Task description - Below are the entries; determine how many of their lines contain the string "broadcast" and give that figure alone.

Start of Data section

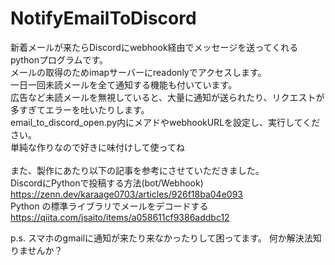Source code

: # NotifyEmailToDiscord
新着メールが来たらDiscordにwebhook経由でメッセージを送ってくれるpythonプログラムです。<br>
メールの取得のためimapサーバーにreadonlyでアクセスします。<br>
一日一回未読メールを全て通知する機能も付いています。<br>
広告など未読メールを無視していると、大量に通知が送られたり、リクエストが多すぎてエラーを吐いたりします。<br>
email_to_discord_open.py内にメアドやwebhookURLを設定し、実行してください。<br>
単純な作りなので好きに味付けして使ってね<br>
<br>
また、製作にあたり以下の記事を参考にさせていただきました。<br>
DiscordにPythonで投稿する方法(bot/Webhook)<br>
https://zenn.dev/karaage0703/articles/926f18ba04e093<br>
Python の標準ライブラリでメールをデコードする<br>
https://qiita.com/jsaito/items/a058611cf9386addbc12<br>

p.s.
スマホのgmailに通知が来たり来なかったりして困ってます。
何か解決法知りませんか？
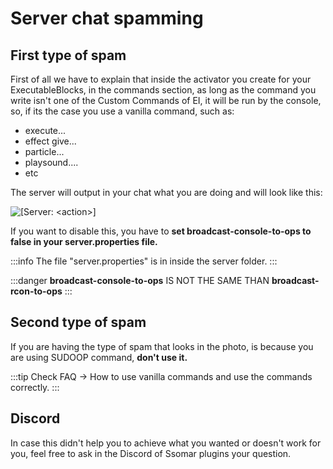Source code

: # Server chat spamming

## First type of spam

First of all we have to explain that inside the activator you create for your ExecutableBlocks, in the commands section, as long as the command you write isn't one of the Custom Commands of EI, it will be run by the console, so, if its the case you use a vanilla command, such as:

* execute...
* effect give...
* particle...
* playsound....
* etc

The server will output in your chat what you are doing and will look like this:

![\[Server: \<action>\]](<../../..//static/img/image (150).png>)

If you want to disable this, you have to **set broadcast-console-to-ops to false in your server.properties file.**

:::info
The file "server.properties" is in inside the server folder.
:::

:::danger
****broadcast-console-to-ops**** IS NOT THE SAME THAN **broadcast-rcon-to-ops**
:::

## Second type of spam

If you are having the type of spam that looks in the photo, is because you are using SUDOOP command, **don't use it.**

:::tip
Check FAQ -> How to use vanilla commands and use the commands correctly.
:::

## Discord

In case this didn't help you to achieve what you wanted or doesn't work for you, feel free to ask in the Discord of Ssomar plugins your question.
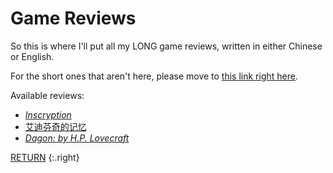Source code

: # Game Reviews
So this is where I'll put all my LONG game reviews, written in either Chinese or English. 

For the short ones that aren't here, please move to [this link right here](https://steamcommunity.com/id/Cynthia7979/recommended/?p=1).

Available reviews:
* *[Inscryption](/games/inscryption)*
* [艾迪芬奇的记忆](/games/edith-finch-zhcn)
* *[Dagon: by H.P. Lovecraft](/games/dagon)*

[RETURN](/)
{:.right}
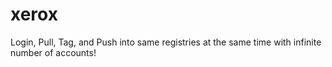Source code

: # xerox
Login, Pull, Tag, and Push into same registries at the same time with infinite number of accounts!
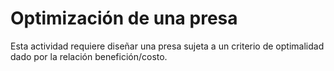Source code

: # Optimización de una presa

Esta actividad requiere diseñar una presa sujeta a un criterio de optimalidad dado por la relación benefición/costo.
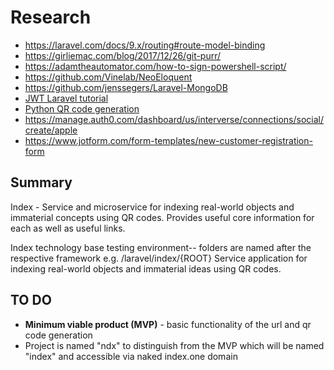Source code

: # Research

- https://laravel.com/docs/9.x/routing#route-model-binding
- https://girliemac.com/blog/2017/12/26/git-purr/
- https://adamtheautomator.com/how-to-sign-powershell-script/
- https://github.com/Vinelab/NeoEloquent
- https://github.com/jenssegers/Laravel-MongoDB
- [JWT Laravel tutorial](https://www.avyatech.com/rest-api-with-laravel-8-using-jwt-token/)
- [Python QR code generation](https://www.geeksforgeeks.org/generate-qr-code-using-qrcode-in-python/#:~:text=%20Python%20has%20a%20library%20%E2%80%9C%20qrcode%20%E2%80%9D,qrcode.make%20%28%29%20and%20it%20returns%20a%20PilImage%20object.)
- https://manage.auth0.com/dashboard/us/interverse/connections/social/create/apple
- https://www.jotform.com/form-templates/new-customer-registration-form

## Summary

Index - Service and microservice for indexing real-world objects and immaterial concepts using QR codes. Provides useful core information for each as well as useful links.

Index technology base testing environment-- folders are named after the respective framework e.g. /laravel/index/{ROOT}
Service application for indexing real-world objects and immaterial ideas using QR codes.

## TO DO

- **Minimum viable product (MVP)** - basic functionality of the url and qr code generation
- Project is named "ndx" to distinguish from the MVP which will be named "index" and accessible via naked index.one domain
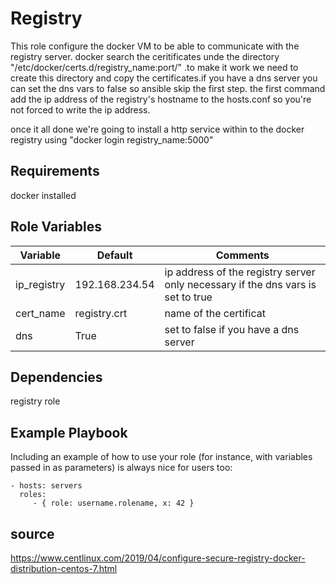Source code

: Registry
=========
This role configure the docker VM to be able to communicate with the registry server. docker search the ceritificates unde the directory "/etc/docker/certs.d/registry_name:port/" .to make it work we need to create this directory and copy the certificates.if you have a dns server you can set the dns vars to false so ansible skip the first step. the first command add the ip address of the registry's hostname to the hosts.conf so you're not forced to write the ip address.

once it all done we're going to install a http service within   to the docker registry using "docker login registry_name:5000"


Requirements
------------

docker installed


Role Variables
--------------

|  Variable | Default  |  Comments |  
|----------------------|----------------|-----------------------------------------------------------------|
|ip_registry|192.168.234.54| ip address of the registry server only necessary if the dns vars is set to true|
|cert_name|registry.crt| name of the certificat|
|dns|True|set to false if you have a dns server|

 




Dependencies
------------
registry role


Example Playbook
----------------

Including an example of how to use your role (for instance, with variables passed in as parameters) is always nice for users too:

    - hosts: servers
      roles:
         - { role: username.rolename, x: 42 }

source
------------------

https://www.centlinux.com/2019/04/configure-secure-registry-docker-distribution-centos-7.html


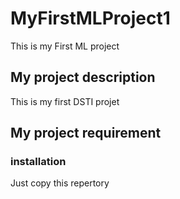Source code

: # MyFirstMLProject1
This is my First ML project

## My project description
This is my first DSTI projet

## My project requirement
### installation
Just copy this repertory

End of Data section

Output - 2